_What you have to do_
Look through the data below and output, unchanged, every line from the one holding "2. Ejs for templating." through the one holding "This plugin will", inclusive. Skip the pictures.

_Records_
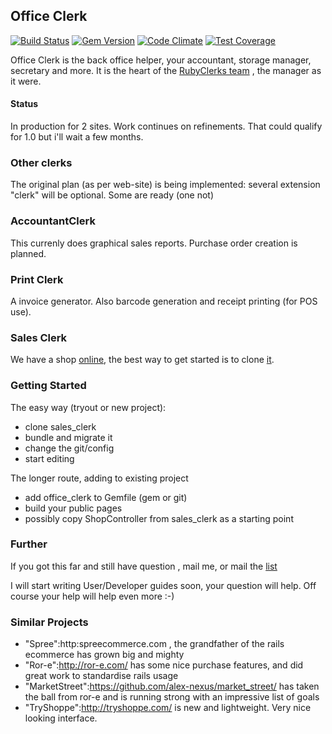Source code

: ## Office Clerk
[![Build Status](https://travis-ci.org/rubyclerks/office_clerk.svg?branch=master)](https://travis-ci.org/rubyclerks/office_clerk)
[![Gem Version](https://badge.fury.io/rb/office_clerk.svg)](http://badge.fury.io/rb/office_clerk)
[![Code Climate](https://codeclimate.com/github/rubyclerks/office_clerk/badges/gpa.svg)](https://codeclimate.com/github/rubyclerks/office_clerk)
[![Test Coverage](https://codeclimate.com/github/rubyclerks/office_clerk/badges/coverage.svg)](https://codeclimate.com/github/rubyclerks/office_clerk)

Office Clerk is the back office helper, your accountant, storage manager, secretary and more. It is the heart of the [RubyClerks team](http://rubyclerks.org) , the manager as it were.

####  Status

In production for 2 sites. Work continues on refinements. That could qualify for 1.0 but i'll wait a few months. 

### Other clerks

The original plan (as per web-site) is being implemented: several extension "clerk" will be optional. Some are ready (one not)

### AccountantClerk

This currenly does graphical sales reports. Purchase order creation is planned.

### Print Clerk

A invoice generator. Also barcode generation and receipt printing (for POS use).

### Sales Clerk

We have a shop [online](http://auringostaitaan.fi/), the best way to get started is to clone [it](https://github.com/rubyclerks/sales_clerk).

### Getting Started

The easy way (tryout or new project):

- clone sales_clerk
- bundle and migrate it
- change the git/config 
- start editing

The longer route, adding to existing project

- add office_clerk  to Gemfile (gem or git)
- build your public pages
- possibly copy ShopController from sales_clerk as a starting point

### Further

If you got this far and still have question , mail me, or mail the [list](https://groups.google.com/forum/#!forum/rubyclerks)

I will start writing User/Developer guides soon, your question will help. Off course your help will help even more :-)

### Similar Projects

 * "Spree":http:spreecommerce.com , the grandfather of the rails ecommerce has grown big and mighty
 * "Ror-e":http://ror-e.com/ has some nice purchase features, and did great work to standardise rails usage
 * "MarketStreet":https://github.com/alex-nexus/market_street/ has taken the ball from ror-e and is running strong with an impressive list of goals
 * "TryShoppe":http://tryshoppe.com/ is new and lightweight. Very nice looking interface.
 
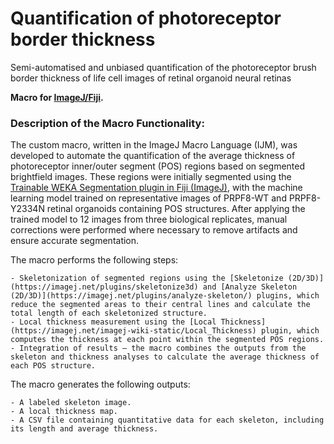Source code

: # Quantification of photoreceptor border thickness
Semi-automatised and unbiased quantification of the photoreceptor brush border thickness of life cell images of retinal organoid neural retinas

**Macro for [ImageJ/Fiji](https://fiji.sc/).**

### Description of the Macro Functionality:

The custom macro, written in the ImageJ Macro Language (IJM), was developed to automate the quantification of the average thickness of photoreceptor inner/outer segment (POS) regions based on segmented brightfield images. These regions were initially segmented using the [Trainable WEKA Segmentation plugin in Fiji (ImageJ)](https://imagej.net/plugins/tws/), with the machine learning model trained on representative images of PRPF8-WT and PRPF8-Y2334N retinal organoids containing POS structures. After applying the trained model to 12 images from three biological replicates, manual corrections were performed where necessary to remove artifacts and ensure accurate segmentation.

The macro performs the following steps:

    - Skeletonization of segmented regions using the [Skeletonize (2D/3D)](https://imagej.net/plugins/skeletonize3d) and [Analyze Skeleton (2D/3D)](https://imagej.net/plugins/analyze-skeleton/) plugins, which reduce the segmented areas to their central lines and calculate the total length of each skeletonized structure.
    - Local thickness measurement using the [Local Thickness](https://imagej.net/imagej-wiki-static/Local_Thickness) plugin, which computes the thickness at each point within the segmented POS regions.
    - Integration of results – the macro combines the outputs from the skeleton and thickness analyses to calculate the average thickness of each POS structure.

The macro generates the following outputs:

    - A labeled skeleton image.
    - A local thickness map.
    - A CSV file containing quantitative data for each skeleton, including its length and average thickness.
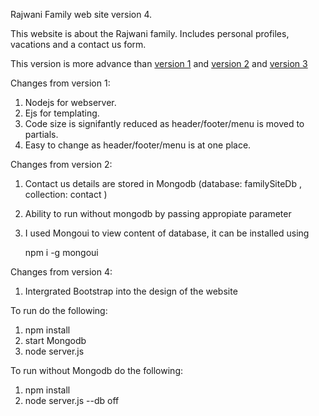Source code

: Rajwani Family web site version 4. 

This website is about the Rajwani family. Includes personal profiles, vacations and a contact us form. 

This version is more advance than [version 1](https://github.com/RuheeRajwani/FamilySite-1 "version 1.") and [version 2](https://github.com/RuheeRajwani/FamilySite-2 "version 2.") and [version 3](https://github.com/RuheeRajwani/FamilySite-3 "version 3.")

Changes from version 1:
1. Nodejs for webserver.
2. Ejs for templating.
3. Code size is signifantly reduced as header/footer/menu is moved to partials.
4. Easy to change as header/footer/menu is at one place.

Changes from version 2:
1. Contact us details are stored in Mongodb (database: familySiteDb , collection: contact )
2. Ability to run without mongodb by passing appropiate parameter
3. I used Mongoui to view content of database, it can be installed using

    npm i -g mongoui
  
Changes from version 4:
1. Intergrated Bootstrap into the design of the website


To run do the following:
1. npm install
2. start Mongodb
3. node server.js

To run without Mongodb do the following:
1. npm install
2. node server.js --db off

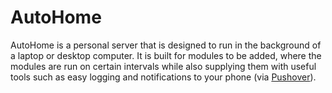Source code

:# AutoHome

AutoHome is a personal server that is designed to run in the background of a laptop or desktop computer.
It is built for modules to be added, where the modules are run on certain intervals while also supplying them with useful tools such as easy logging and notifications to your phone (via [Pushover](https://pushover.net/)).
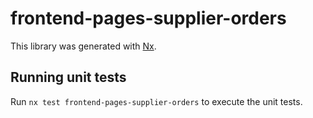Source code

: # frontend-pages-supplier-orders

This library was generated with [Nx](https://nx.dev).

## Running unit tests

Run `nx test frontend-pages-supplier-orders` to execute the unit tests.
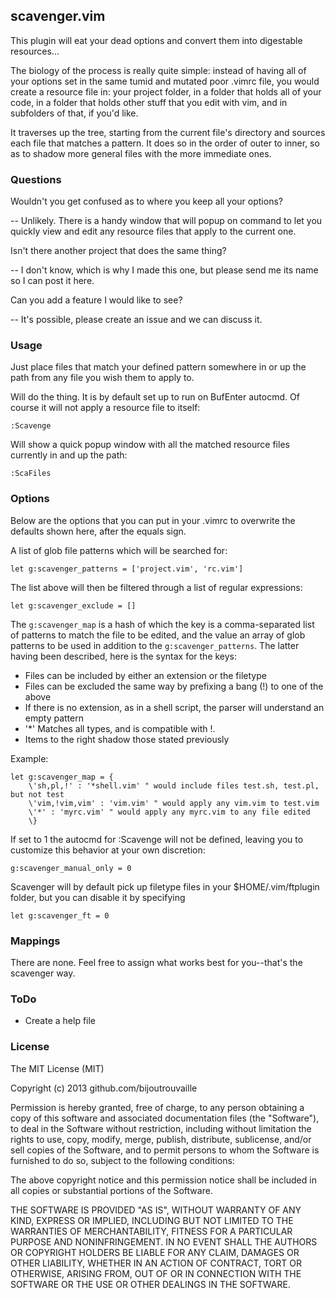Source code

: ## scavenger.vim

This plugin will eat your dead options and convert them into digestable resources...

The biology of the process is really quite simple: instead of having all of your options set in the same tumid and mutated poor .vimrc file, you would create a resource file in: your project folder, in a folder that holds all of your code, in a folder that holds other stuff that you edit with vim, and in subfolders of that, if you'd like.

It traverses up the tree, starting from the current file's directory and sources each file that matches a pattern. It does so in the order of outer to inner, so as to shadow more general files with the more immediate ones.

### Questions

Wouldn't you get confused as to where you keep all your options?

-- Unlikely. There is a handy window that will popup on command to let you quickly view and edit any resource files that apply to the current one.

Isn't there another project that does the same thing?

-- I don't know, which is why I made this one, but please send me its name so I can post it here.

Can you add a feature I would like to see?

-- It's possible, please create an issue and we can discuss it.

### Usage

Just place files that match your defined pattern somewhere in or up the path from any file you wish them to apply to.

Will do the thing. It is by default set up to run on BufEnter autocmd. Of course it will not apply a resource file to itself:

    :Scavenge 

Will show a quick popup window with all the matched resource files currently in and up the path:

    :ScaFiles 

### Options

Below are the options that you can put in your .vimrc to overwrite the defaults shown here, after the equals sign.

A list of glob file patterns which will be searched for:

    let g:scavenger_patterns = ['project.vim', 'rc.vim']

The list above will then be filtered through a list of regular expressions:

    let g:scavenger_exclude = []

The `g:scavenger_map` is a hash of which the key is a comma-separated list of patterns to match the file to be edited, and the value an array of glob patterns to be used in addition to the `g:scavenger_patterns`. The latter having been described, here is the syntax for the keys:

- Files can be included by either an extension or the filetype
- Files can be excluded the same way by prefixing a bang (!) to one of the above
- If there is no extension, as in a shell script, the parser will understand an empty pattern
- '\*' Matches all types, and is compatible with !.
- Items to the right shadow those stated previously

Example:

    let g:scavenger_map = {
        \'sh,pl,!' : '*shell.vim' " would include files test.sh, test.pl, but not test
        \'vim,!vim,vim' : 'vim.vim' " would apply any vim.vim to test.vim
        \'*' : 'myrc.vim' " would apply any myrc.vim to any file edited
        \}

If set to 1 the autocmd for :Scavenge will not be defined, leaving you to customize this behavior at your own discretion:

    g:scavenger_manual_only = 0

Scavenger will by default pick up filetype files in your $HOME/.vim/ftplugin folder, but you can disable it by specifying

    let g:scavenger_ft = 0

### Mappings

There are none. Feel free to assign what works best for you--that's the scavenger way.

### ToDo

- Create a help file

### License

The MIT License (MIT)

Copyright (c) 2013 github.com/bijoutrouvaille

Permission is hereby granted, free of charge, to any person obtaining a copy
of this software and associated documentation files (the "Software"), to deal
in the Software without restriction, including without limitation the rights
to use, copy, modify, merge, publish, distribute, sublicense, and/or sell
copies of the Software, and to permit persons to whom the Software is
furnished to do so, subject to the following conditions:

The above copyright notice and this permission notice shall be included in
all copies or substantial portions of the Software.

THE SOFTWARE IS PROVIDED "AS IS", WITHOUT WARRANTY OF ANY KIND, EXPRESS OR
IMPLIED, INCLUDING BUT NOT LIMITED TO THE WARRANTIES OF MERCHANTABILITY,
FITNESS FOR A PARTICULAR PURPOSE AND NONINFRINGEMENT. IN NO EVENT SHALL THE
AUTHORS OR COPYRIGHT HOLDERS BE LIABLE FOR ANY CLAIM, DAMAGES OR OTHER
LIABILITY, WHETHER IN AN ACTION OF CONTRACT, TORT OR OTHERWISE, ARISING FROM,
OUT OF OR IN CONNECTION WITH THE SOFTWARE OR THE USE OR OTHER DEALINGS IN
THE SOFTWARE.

_Answer below_
2. Ejs for templating.
3. Code size is signifantly reduced as header/footer/menu is moved to partials.
4. Easy to change as header/footer/menu is at one place.

Changes from version 2:
1. Contact us details are stored in Mongodb (database: familySiteDb , collection: contact )
2. Ability to run without mongodb by passing appropiate parameter
3. I used Mongoui to view content of database, it can be installed using

    npm i -g mongoui
  
Changes from version 4:
1. Intergrated Bootstrap into the design of the website


To run do the following:
1. npm install
2. start Mongodb
3. node server.js

To run without Mongodb do the following:
1. npm install
2. node server.js --db off

Source code

:# AutoHome

AutoHome is a personal server that is designed to run in the background of a laptop or desktop computer.
It is built for modules to be added, where the modules are run on certain intervals while also supplying them with useful tools such as easy logging and notifications to your phone (via [Pushover](https://pushover.net/)).
Source code

: # frontend-pages-supplier-orders

This library was generated with [Nx](https://nx.dev).

## Running unit tests

Run `nx test frontend-pages-supplier-orders` to execute the unit tests.
Source code

: ## scavenger.vim

This plugin will eat your dead options and convert them into digestable resources...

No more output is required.